この夜が明ければ、また新たな一日が始まる。けれど、彼女の意識はすでに次の夜へ向かっていた。夜の闇の向こうにある峠が、どんな世界を広げているのか。自分のような下町の娘には到底理解できない場所かもしれない。だが、たとえ一瞬でも覗いてみたいと思ってしまうのは、目を閉じても消えない衝動だった。
そうして王都の街のあちこちで、それぞれが違う想いを抱えながら夜を待っている。クロエは婚約話に苛立ちながらも、自分の走りをさらに研ぎ澄ますことを考え、ライナスはその両者の動向を気にしながらも、自らも馬車を整備し続ける。ミレイは配達が終わるたびに夜の峠に思いを馳せ、行くべきか迷いながら心を揺らしていた。

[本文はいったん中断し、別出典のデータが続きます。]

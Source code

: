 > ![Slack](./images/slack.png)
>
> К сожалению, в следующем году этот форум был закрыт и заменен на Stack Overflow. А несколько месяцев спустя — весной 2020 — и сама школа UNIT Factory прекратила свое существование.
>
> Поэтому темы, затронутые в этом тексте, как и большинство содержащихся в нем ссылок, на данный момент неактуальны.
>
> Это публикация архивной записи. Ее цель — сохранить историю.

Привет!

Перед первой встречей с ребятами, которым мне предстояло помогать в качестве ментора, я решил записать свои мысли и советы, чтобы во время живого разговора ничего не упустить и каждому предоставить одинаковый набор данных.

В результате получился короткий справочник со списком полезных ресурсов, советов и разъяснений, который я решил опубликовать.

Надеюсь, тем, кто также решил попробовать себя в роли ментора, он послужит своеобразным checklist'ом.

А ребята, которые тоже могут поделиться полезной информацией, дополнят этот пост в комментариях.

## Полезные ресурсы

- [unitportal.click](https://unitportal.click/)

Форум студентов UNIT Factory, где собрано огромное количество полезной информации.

月の沈む空の下、ふと見上げた星々がいつもよりも強く瞬いたように見えた。ミレイの心にも、小さな星が生まれている。それが希望なのか冒険心なのか、それとも単なる好奇心かは分からない。ただ、ライナスが手を差し伸べてくれたことをきっかけに、彼女の世界は少しずつ広がり始めているのだ。
「行くと決めるかどうかは、自分次第なんだよね……」
闇の中へとつぶやく声は誰にも届かない。だが、そのつぶやきには確かな決意が混じっている。次なる夜、配達馬車は果たしてどこへ向かうのか。運命の交差点には、もう一人の公爵令嬢や数々の走り屋たちが待ち受けている。招待状など必要のない夜の「舞踏会」へ、彼女が実際に足を踏み入れるのはそう遠くない未来だろう。